A variety of approaches and assays have been used to isolate many genes that are involved in the behavioral responses to alcohol. Many of these genes are also involved in mammalian ethanol behaviors, including allelic associations in human alcoholic cohorts. Therefore the fly has proven to be an exceptionally useful model organism to find the molecular components, and therefore potential risk factors and therapeutic targets, which mediate these behaviors. The genes mentioned in this review, affecting behavioral responses to alcohol in the fly fall into a many diverse functional groups.
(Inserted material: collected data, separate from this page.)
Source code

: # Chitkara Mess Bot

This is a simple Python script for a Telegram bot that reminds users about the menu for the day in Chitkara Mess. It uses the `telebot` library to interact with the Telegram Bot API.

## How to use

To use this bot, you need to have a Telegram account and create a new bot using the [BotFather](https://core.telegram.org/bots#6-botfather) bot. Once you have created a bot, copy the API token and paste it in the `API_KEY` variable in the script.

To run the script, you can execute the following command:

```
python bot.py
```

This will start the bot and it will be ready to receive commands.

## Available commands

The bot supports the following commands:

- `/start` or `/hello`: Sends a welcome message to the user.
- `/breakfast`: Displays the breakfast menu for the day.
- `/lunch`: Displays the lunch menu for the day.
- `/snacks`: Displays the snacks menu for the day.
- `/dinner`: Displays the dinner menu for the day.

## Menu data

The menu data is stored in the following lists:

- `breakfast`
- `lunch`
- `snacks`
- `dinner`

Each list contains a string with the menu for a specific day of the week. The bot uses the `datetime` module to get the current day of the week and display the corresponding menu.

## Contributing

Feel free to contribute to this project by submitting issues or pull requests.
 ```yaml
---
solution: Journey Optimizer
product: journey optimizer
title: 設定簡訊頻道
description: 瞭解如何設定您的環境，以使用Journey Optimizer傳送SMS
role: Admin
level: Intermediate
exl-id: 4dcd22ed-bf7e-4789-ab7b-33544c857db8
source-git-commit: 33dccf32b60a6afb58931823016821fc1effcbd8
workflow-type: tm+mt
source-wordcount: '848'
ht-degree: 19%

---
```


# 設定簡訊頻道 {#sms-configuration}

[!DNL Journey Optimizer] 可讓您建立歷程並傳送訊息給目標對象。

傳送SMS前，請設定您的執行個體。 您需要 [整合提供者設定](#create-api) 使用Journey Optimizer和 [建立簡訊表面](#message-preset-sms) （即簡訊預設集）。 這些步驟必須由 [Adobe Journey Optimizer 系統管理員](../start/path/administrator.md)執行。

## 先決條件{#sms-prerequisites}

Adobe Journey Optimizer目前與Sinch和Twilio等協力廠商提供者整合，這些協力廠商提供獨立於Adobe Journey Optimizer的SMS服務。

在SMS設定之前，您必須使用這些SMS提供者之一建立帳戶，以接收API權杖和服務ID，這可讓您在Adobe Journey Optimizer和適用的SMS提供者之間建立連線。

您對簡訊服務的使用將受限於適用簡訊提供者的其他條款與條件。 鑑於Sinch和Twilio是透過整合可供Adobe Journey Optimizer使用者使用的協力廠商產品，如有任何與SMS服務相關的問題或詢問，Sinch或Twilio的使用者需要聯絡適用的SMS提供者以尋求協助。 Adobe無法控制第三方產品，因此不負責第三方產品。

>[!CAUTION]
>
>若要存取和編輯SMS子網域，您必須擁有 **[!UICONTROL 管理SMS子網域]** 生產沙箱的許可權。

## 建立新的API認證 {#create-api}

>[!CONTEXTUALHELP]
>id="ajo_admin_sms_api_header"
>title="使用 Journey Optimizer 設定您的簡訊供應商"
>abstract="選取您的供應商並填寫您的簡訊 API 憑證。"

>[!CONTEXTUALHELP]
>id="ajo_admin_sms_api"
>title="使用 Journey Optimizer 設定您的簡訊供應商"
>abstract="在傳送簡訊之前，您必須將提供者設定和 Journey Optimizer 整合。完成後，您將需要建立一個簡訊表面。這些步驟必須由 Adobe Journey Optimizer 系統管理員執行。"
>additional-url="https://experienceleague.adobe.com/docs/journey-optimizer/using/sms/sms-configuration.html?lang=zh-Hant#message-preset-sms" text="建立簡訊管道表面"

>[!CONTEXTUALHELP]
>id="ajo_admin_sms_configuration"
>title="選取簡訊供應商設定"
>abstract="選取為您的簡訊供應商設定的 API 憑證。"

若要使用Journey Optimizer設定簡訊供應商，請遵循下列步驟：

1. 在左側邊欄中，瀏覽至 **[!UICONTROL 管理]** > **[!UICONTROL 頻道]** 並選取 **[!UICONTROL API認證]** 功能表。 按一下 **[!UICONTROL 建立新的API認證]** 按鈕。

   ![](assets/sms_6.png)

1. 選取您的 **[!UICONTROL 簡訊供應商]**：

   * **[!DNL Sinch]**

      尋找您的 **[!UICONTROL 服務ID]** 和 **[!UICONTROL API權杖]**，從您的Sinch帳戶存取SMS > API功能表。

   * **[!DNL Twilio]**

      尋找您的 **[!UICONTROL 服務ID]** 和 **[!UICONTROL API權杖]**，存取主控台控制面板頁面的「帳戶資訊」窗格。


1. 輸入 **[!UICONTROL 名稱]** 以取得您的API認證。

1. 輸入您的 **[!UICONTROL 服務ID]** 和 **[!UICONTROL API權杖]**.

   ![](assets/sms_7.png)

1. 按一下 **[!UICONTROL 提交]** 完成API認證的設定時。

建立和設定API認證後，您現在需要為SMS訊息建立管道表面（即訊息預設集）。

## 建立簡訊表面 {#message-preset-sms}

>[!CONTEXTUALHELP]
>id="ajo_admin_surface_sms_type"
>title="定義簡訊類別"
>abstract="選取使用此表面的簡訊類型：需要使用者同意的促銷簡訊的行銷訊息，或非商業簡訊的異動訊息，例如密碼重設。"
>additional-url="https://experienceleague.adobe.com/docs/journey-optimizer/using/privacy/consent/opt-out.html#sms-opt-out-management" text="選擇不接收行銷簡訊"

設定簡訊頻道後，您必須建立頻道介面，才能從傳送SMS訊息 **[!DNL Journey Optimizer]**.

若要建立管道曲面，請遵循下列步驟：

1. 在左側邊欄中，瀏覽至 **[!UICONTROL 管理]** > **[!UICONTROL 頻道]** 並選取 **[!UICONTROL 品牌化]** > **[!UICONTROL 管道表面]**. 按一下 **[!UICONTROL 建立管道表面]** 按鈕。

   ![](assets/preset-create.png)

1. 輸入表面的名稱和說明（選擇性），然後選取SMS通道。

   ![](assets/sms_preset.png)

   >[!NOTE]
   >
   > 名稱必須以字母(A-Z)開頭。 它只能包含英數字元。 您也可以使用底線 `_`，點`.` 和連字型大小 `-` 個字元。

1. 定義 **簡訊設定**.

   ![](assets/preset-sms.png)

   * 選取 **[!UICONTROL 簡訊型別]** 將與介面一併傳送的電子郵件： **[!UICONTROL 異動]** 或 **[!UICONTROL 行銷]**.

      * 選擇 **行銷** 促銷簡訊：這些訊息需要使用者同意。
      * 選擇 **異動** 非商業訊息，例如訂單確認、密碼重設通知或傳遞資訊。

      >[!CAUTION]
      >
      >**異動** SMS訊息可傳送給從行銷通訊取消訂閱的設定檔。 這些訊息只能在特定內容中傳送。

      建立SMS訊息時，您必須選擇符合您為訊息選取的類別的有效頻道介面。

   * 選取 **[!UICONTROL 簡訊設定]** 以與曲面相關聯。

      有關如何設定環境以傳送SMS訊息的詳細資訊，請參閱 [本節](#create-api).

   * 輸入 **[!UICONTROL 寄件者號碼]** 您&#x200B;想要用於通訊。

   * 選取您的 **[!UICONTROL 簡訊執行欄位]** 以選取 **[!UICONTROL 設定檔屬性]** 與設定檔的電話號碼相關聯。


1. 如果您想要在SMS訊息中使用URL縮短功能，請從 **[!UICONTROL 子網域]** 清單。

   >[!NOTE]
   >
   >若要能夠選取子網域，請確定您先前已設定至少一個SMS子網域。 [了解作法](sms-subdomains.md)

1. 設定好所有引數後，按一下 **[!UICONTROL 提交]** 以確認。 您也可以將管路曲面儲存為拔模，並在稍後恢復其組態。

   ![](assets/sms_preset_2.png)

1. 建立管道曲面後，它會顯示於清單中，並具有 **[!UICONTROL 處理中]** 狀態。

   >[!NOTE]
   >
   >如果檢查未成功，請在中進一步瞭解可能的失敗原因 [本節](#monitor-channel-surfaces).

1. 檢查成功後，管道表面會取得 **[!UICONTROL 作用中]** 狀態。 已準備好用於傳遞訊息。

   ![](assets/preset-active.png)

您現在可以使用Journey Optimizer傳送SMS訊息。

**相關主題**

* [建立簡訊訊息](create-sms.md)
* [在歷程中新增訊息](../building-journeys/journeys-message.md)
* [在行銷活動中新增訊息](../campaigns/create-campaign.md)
Since addiction hijacks endogenous reward and reinforcement-learning pathways, it is not surprising that many of the mentioned genes would be involved in synaptic plasticity, learning and memory. The accumulated evidence so far indicates that there are no single gene mutations that by themselves are sufficient to cause addiction. Rather, many genetic variants are likely involved that each contribute a small risk to the development of alcohol abuse. For this reason the fly is an excellent model organism to identify many of those genes, and because of its experimental accessibility, it is possible to mechanistically dissect the function of those genes and their associated molecular partners. With the recent development of a reliable alcohol drinking and preference assay (Devineni and Heberlein, 2009), together with the development of new tools allowing the precise spatial (Pfeiffer et al., 2008), and dynamic (Pulver et al., 2009) control of small groups of neurons, Drosophila is poised to generate yet more insights into the basic biology, and molecular and functional mechanisms that underlie the transition from alcohol exposure, to excessive consumption of this widely abused drug.